■ **Task**: Find out how many lines in the records have the string "month" in them, and state only that number.

■ **Exercise inputs**:
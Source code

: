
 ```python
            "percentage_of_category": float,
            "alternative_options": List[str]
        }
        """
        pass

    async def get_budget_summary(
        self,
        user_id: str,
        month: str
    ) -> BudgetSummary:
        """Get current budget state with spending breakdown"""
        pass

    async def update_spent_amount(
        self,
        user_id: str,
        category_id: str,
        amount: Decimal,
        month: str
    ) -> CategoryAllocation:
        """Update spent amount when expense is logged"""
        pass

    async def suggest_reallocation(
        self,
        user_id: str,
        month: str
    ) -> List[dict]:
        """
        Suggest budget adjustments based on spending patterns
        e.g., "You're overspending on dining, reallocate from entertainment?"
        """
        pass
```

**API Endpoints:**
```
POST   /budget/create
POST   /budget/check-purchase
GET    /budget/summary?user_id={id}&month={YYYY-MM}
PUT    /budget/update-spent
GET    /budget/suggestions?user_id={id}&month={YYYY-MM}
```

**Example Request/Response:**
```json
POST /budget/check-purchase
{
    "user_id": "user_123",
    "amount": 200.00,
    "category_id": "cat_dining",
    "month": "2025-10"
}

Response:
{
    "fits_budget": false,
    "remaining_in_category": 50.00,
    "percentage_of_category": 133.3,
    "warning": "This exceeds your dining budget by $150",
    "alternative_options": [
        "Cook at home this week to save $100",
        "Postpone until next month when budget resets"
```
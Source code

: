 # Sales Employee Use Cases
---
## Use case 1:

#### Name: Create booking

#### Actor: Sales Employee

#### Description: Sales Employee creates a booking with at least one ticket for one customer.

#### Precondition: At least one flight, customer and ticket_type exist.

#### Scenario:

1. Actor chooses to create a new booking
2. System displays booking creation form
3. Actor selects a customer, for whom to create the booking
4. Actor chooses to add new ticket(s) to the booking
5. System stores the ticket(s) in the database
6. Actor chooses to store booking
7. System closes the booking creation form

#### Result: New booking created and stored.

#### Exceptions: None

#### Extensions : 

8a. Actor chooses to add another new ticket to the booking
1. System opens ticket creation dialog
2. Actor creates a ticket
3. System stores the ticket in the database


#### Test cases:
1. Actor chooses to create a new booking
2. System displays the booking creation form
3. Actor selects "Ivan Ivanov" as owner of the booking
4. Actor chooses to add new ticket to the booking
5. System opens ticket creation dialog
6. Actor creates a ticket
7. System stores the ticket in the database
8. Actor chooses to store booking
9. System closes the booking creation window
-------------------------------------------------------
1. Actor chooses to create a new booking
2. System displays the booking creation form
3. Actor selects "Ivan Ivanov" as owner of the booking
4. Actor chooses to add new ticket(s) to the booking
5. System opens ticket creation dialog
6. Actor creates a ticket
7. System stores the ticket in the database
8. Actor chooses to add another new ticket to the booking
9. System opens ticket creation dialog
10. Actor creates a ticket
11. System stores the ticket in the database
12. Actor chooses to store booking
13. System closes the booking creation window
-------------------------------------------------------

■ **Task output**: 7